**What to do:** Output an exact reproduction of the data.

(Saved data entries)
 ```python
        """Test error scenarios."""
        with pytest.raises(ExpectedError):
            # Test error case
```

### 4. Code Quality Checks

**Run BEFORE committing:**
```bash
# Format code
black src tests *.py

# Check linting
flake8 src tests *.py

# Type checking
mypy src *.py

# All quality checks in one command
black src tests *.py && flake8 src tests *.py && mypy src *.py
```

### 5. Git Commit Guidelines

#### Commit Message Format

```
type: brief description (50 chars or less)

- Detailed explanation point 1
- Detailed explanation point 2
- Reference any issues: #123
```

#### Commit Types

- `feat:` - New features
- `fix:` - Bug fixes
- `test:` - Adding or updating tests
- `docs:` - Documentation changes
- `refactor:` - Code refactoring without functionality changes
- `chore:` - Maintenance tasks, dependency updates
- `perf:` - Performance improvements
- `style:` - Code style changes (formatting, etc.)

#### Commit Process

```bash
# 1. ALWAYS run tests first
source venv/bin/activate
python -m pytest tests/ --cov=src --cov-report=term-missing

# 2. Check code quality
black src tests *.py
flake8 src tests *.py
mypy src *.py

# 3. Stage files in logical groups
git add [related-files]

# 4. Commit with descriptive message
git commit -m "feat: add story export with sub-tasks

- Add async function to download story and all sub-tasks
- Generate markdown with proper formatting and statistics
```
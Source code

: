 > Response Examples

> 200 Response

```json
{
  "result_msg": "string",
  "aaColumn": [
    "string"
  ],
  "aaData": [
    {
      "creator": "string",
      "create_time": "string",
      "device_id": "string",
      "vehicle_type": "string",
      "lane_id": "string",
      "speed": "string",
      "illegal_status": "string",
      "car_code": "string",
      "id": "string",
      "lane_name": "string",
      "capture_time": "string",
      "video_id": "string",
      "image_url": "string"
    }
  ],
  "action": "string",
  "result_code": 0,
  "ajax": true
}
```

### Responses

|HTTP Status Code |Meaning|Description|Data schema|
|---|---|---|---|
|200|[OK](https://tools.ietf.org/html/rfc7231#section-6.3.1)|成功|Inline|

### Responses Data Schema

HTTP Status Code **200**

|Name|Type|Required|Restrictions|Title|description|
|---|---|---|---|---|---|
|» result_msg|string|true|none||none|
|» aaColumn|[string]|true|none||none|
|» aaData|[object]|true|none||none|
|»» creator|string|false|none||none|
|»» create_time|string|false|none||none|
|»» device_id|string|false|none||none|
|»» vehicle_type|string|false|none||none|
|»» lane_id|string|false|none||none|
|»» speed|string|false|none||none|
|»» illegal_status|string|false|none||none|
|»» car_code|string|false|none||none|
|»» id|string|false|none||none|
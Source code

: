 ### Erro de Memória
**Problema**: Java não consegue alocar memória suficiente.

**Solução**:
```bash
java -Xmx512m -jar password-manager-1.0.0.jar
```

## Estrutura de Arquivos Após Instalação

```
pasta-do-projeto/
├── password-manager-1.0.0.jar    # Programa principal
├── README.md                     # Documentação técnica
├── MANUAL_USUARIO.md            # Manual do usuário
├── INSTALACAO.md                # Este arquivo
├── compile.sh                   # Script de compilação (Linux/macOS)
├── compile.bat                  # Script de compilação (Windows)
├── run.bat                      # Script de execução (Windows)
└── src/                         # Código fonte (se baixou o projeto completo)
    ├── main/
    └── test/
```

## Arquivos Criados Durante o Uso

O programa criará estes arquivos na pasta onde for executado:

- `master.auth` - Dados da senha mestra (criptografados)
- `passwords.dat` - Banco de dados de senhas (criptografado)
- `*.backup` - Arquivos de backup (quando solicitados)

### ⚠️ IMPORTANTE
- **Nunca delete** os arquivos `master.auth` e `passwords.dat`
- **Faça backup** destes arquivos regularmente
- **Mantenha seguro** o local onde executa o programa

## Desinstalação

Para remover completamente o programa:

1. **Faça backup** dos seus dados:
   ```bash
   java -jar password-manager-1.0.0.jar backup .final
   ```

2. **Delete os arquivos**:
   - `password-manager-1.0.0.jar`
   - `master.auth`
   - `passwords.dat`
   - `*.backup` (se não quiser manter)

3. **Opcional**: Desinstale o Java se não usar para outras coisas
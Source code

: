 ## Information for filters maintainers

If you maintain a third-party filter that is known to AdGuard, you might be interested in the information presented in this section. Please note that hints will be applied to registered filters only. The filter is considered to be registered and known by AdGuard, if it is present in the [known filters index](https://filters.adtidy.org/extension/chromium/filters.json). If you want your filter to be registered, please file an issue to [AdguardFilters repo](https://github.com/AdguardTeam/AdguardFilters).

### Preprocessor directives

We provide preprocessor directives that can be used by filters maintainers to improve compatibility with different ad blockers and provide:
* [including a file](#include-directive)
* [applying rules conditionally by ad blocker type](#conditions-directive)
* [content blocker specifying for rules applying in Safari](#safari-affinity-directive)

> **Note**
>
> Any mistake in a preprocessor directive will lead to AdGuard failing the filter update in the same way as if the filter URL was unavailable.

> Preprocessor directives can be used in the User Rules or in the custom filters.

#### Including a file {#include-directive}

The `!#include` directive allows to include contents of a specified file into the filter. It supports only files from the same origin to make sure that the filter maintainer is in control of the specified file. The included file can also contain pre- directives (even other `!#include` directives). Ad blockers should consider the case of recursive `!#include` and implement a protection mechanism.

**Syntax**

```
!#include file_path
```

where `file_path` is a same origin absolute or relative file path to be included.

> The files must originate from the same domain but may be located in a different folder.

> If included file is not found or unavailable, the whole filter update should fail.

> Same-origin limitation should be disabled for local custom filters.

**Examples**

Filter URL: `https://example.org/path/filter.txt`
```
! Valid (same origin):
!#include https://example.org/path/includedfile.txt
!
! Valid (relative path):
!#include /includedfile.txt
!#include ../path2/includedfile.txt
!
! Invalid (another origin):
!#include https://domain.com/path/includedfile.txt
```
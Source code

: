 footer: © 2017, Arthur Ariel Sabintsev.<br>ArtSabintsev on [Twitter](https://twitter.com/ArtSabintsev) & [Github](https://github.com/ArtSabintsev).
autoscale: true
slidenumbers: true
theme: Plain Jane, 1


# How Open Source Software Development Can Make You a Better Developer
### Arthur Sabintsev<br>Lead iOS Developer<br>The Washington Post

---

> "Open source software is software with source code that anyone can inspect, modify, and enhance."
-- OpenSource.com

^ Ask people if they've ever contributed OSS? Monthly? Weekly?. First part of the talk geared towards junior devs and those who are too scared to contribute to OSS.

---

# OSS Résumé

**Result of the task:**
 ```python
        """Test error scenarios."""
        with pytest.raises(ExpectedError):
            # Test error case
```

### 4. Code Quality Checks

**Run BEFORE committing:**
```bash
# Format code
black src tests *.py

# Check linting
flake8 src tests *.py

# Type checking
mypy src *.py

# All quality checks in one command
black src tests *.py && flake8 src tests *.py && mypy src *.py
```

### 5. Git Commit Guidelines

#### Commit Message Format

```
type: brief description (50 chars or less)

- Detailed explanation point 1
- Detailed explanation point 2
- Reference any issues: #123
```

#### Commit Types

- `feat:` - New features
- `fix:` - Bug fixes
- `test:` - Adding or updating tests
- `docs:` - Documentation changes
- `refactor:` - Code refactoring without functionality changes
- `chore:` - Maintenance tasks, dependency updates
- `perf:` - Performance improvements
- `style:` - Code style changes (formatting, etc.)

#### Commit Process

```bash
# 1. ALWAYS run tests first
source venv/bin/activate
python -m pytest tests/ --cov=src --cov-report=term-missing

# 2. Check code quality
black src tests *.py
flake8 src tests *.py
mypy src *.py

# 3. Stage files in logical groups
git add [related-files]

# 4. Commit with descriptive message
git commit -m "feat: add story export with sub-tasks

- Add async function to download story and all sub-tasks
- Generate markdown with proper formatting and statistics
```
Source code

: > Response Examples

> 200 Response

```json
{
  "result_msg": "string",
  "aaColumn": [
    "string"
  ],
  "aaData": [
    {
      "creator": "string",
      "create_time": "string",
      "device_id": "string",
      "vehicle_type": "string",
      "lane_id": "string",
      "speed": "string",
      "illegal_status": "string",
      "car_code": "string",
      "id": "string",
      "lane_name": "string",
      "capture_time": "string",
      "video_id": "string",
      "image_url": "string"
    }
  ],
  "action": "string",
  "result_code": 0,
  "ajax": true
}
```

### Responses

|HTTP Status Code |Meaning|Description|Data schema|
|---|---|---|---|
|200|[OK](https://tools.ietf.org/html/rfc7231#section-6.3.1)|成功|Inline|

### Responses Data Schema

HTTP Status Code **200**

|Name|Type|Required|Restrictions|Title|description|
|---|---|---|---|---|---|
|» result_msg|string|true|none||none|
|» aaColumn|[string]|true|none||none|
|» aaData|[object]|true|none||none|
|»» creator|string|false|none||none|
|»» create_time|string|false|none||none|
|»» device_id|string|false|none||none|
|»» vehicle_type|string|false|none||none|
|»» lane_id|string|false|none||none|
|»» speed|string|false|none||none|
|»» illegal_status|string|false|none||none|
|»» car_code|string|false|none||none|
|»» id|string|false|none||none|
Source code

: ### Erro de Memória
**Problema**: Java não consegue alocar memória suficiente.

**Solução**:
```bash
java -Xmx512m -jar password-manager-1.0.0.jar
```

## Estrutura de Arquivos Após Instalação

```
pasta-do-projeto/
├── password-manager-1.0.0.jar    # Programa principal
├── README.md                     # Documentação técnica
├── MANUAL_USUARIO.md            # Manual do usuário
├── INSTALACAO.md                # Este arquivo
├── compile.sh                   # Script de compilação (Linux/macOS)
├── compile.bat                  # Script de compilação (Windows)
├── run.bat                      # Script de execução (Windows)
└── src/                         # Código fonte (se baixou o projeto completo)
    ├── main/
    └── test/
```

## Arquivos Criados Durante o Uso

O programa criará estes arquivos na pasta onde for executado:

- `master.auth` - Dados da senha mestra (criptografados)
- `passwords.dat` - Banco de dados de senhas (criptografado)
- `*.backup` - Arquivos de backup (quando solicitados)

### ⚠️ IMPORTANTE
- **Nunca delete** os arquivos `master.auth` e `passwords.dat`
- **Faça backup** destes arquivos regularmente
- **Mantenha seguro** o local onde executa o programa

## Desinstalação

Para remover completamente o programa:

1. **Faça backup** dos seus dados:
   ```bash
   java -jar password-manager-1.0.0.jar backup .final
   ```

2. **Delete os arquivos**:
   - `password-manager-1.0.0.jar`
   - `master.auth`
   - `passwords.dat`
   - `*.backup` (se não quiser manter)

3. **Opcional**: Desinstale o Java se não usar para outras coisas
Source code

: ## Information for filters maintainers

If you maintain a third-party filter that is known to AdGuard, you might be interested in the information presented in this section. Please note that hints will be applied to registered filters only. The filter is considered to be registered and known by AdGuard, if it is present in the [known filters index](https://filters.adtidy.org/extension/chromium/filters.json). If you want your filter to be registered, please file an issue to [AdguardFilters repo](https://github.com/AdguardTeam/AdguardFilters).

### Preprocessor directives

We provide preprocessor directives that can be used by filters maintainers to improve compatibility with different ad blockers and provide:
* [including a file](#include-directive)
* [applying rules conditionally by ad blocker type](#conditions-directive)
* [content blocker specifying for rules applying in Safari](#safari-affinity-directive)

> **Note**
>
> Any mistake in a preprocessor directive will lead to AdGuard failing the filter update in the same way as if the filter URL was unavailable.

> Preprocessor directives can be used in the User Rules or in the custom filters.

#### Including a file {#include-directive}

The `!#include` directive allows to include contents of a specified file into the filter. It supports only files from the same origin to make sure that the filter maintainer is in control of the specified file. The included file can also contain pre- directives (even other `!#include` directives). Ad blockers should consider the case of recursive `!#include` and implement a protection mechanism.

**Syntax**

```
!#include file_path
```

where `file_path` is a same origin absolute or relative file path to be included.

> The files must originate from the same domain but may be located in a different folder.

> If included file is not found or unavailable, the whole filter update should fail.

> Same-origin limitation should be disabled for local custom filters.

**Examples**

Filter URL: `https://example.org/path/filter.txt`
```
! Valid (same origin):
!#include https://example.org/path/includedfile.txt
!
! Valid (relative path):
!#include /includedfile.txt
!#include ../path2/includedfile.txt
!
! Invalid (another origin):
!#include https://domain.com/path/includedfile.txt
```
Source code

: footer: © 2017, Arthur Ariel Sabintsev.<br>ArtSabintsev on [Twitter](https://twitter.com/ArtSabintsev) & [Github](https://github.com/ArtSabintsev).
autoscale: true
slidenumbers: true
theme: Plain Jane, 1


# How Open Source Software Development Can Make You a Better Developer
### Arthur Sabintsev<br>Lead iOS Developer<br>The Washington Post

---

> "Open source software is software with source code that anyone can inspect, modify, and enhance."
-- OpenSource.com

^ Ask people if they've ever contributed OSS? Monthly? Weekly?. First part of the talk geared towards junior devs and those who are too scared to contribute to OSS.

---

# OSS Résumé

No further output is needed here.